The story kicks off with our hero, Link, caught in a terrible storm:
He gets shipwrecked on the mysterious Koholint Island.
Marin, one of Koholint’s inhabitants, finds Link washed ashore and nurses him back to health. She’s a gifted musician, kind and curious, fascinated by the outside world.
The two grow close, but Link’s keenly aware that he doesn’t belong. He learns that he must wake up The Wind Fish - Koholint’s guardian, dreaming in a giant egg high atop Mount Tamaranch - if he is to return home. So Link sets out to find the Instruments of the Sirens, which when played together, will rouse The Wind Fish from its slumber.
The player, as Link, braves Koholint’s wilderness, delving deep into dangerous dungeons to recover the instruments. Clues Link finds along the way suggest that all may not be as it seems, but he persists through his fear of the unknown.
Toward the end of the game, Link spends an afternoon with Marin. They relax on the beach together. “Tarin says there is nothing beyond the sea,” Marin muses. “But I believe there must be something over there…” The sound of the waves fills the space between them. “When I discovered you, Link, my heart skipped a beat. I thought, this person has come to give us a message.” Her gaze takes in the ocean, wistful:
“If I was a seagull, I would fly as far as I could! I’d fly to faraway places and sing for many people! If I wish to The Wind Fish, I wonder if my dream will come true.”
If only she knew…
As it turns out, Link is indeed a sort of “messenger”.

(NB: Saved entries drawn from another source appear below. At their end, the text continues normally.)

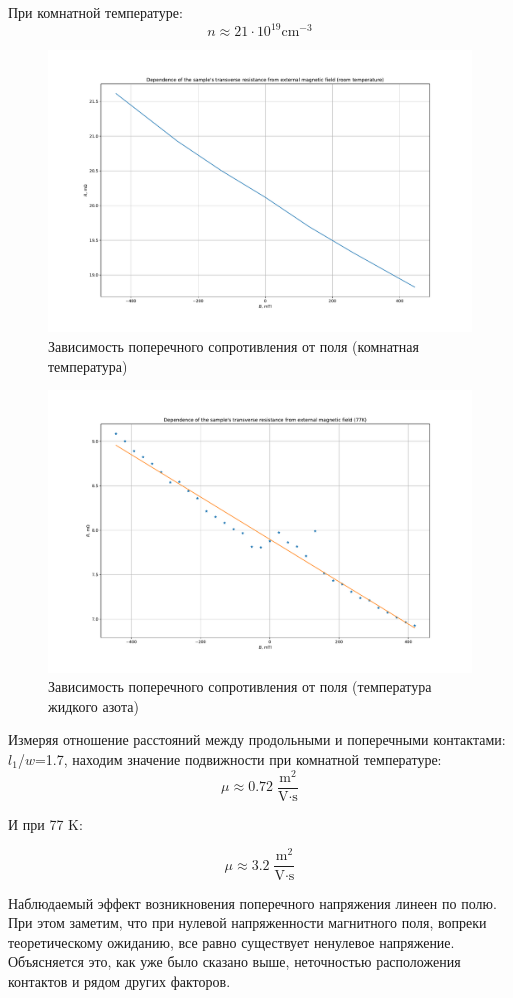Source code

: \documentclass[a4paper, 12pt]{article}
\begin{document}
При комнатной температуре:
$$n\approx21 \cdot 10^{19}\text{cm}^{-3}$$ 
\begin{figure}[H]
	\centering
	\includegraphics[width=0.8\linewidth]{3_room.pdf}
	\caption{Зависимость поперечного сопротивления от поля (комнатная температура)}
	\label{fig:3_room}
\end{figure}

\begin{figure}[H]
	\centering
	\includegraphics[width=0.8\linewidth]{3_cold.pdf}
	\caption{Зависимость поперечного  сопротивления от поля (температура жидкого азота)}
	\label{fig:3_cold}
\end{figure}

Измеряя отношение расстояний между продольными и поперечными контактами: $l_1$/$w$=1.7, находим значение подвижности при комнатной температуре:
$$\mu\approx 0.72  \; \frac{\text{m}^2}{\text{V} \cdot \text{s}}$$

И при 77 K:

$$\mu\approx 3.2   \; \frac{\text{m}^2}{\text{V} \cdot \text{s}}$$

Наблюдаемый эффект возникновения поперечного напряжения линеен по полю. При этом заметим, что при нулевой напряженности магнитного поля, вопреки теоретическому ожиданию, все равно существует ненулевое напряжение. Объясняется это, как уже было сказано выше, неточностью расположения контактов и рядом других факторов. 
\end{document}
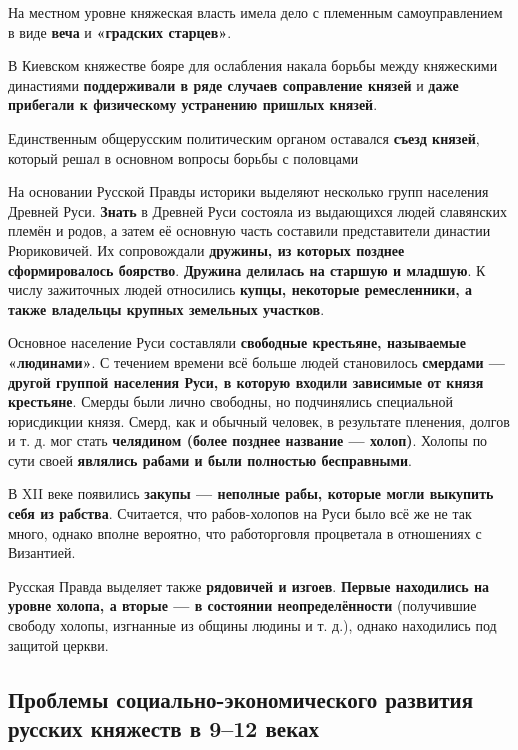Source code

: \documentclass{article}
\begin{document}
На местном уровне княжеская власть имела дело с племенным самоуправлением в виде \textbf{веча} и \textbf{«градских старцев»}.

\hfill

В Киевском княжестве бояре для ослабления накала борьбы между княжескими династиями \textbf{поддерживали в ряде случаев соправление князей} и \textbf{даже прибегали к физическому устранению пришлых князей}.

Единственным общерусским политическим органом оставался \textbf{съезд князей}, который решал в основном вопросы борьбы с половцами

\hfill

На основании Русской Правды историки выделяют несколько групп населения Древней Руси. \textbf{Знать} в Древней Руси состояла из выдающихся людей славянских племён и родов, а затем её основную часть составили представители династии Рюриковичей. Их сопровождали \textbf{дружины, из которых позднее сформировалось боярство}. \textbf{Дружина делилась на старшую и младшую}. К числу зажиточных людей относились \textbf{купцы, некоторые ремесленники, а также владельцы крупных земельных участков}.

\hfill

Основное население Руси составляли \textbf{свободные крестьяне, называемые «людинами»}. С течением времени всё больше людей становилось \textbf{смердами — другой группой населения Руси, в которую входили зависимые от князя крестьяне}. Смерды были лично свободны, но подчинялись специальной юрисдикции князя. Смерд, как и обычный человек, в результате пленения, долгов и т. д. мог стать \textbf{челядином (более позднее название — холоп)}. Холопы по сути своей \textbf{являлись рабами и были полностью бесправными}.

В XII веке появились \textbf{закупы — неполные рабы, которые могли выкупить себя из рабства}. Считается, что рабов-холопов на Руси было всё же не так много, однако вполне вероятно, что работорговля процветала в отношениях с Византией.

Русская Правда выделяет также \textbf{рядовичей и изгоев}. \textbf{Первые находились на уровне холопа, а вторые — в состоянии неопределённости} (получившие свободу холопы, изгнанные из общины людины и т. д.), однако находились под защитой церкви. 

\subsection{Проблемы социально-экономического развития русских княжеств в 9–12 веках}
\end{document}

He’s confronted with a terrible truth about Marin’s world.
Here, I’m reminded of Interstellar, which we watched and broke down together in real-time during our first-ever Movie Club event. It’s a morally serious film that grapples with the weight of destiny, loss, and trajectory-changing choices… How so often in life, we have to make difficult decisions without seeing the whole picture.
At its core, Interstellar is a story about someone crossing a threshold - “someone walking through a door that locks behind them,” in film critic Lauren Wilford’s words:
It's about the things you can't take back. Becoming prepared for the moment, and then realizing that nothing could have prepared you, not really.
There's no way you could have known, and you had to choose anyway. It's about the way that a sense of destiny might kill you - but that it might save you, too.
[Spoiler alert] “The moment” for Link comes when he pieces together that all of Koholint exists only in the dream of The Wind Fish. If he wakes up The Wind Fish to return home, thus completing his quest, then Link will make the island and everything on it, including Marin, cease to be. Koholint is undeniably beautiful - his connection with Marin, real and rare - but it is ephemeral.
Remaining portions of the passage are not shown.